My 5 year old son recently made up a good game. We put on some music, launch the iTunes visualizer (must be the Classic not the new one which is dull) and then say things the patterns suggest or make us feel like. He comes up with sentences like ‘I feel like an astronaut playing with shooting stars’, or ‘I’m swimming in a dinosaur’s stomach’. The other day I put on And if by the Anat Fort trio, launched the visualizer and almost immediately he said; ‘It feels like I’m exploring inside a clock’. And in some ways he’s spot on. These ten pieces of exquisitely rendered music are all explorations in time and space played with the tenderness and touch of someone blessed by angels.

Israeli Anat Fort who shares her time between her homeland and NYC is a relative newcomer on the trio scene but is someone I suspect will be a leading light in it for years to come. This new release, only her second ECM album has all the hallmarks of the classic label; beautifully recorded, amazing piano, hi-fi separation between drums, Roland Schneider, and bass, Gary Wang, and a sonorific, ethereal mix that you can lose yourself in after just a few bars. This really is beautiful music for all ages. As Butch said to Sundance, ‘Who are these guys?’. My backlog of reviews is growing and growing as new talents like Anat keep arriving and redrawing the boundaries of trio music.

With touches of Jarrett’s gospel inflections and Crispell’s space and compositional economy, Fort is nonetheless a new original voice that we must savour and delight in. Her association with Paul Motian, another lifelong explorer and master of time, on her previous recording is celebrated in two eponymous pieces top and tailing the set which float on a beautiful slow tempo of time remembered, memories past and love. As the final cymbal sizzle fades we get 12 more seconds of silence to give us time to re-enter the world – we need it.

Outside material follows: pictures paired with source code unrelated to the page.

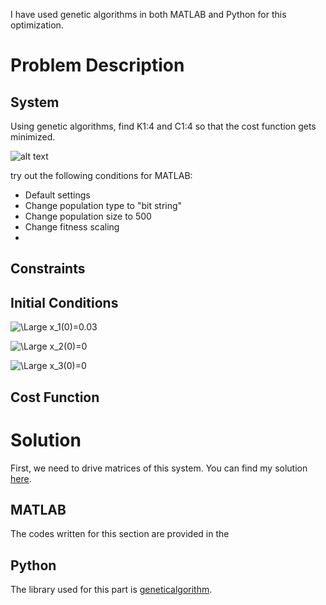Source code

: I have used genetic algorithms in both MATLAB and Python for this optimization.

# Problem Description

## System

Using genetic algorithms, find K1:4 and C1:4 so that the cost function gets minimized.

![alt text](https://github.com/sarajahedazad/Optimal-Design-of-a-Suspension-System/blob/main/Suspension_System.JPG=250x250)

try out the following conditions for MATLAB:
* Default settings
* Change population type to "bit string"
* Change population size to 500
* Change fitness scaling
*


## Constraints


## Initial Conditions
![\Large x_1(0)=0.03](https://latex.codecogs.com/svg.latex?\Large&space;x_1(0)=0.03) 

![\Large x_2(0)=0](https://latex.codecogs.com/svg.latex?\Large&space;x_2(0)=0) 

![\Large x_3(0)=0](https://latex.codecogs.com/svg.latex?\Large&space;x_3(0)=0) 

## Cost Function



# Solution

First, we need to drive matrices of this system. You can find my solution [here](https://github.com/sarajahedazad/Optimal-Design-of-a-Suspension-System/blob/main/Using%20Lagrange%20multipliers%20to%20solve%20the%20problem.pdf).


## MATLAB
The codes written for this section are provided in the 

## Python

The library used for this part is [geneticalgorithm](https://pypi.org/project/geneticalgorithm/).
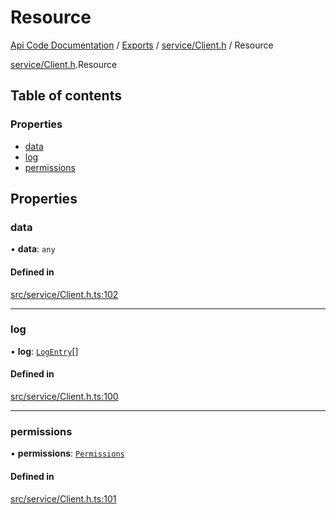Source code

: # Resource
 
[Api Code Documentation](../README.md) / [Exports](../modules.md) / [service/Client.h](../modules/service_Client_h.md) / Resource

[service/Client.h](../modules/service_Client_h.md).Resource

## Table of contents

### Properties

- [data](service_Client_h.Resource.md#data)
- [log](service_Client_h.Resource.md#log)
- [permissions](service_Client_h.Resource.md#permissions)

## Properties

### data

• **data**: `any`

#### Defined in

[src/service/Client.h.ts:102](https://github.com/openkfw/TruBudget/blob/d07ad94/api/src/service/Client.h.ts#L102)

___

### log

• **log**: [`LogEntry`](service_Client_h.LogEntry.md)[]

#### Defined in

[src/service/Client.h.ts:100](https://github.com/openkfw/TruBudget/blob/d07ad94/api/src/service/Client.h.ts#L100)

___

### permissions

• **permissions**: [`Permissions`](../modules/authz_types.md#permissions)

#### Defined in

[src/service/Client.h.ts:101](https://github.com/openkfw/TruBudget/blob/d07ad94/api/src/service/Client.h.ts#L101)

The rolling Clouds’ Moving and tender Minnesota see the trio exploring Americana flavours with an ease of expression and lightness of touch I seldom hear so sensitively played. The canon-like En If embodies a deep focused train of thought and the near 10 minute Something ‘Bout Camels is the collection’s masterpiece full of eastern nuance, finessed harmonic structure and rhythmic interplay of the highest order. Lanesboro is full of longing and paints a more classical picture to accompany the soulful Minnesota, a place I’ve never heard celebrated in Jazz but which obviously plays a significant part in Fort's affections. And just in case you were wondering, Nu shows that she can get down in the grit and grime of the funk with the best of them.

This is deeply romantic, evocative art. I end listening to the 50 minute set wanting to weep for all the beauty in the world or for all its dilemmas or both. I still don’t know which but I do know that this is music that will help you understand your own soul.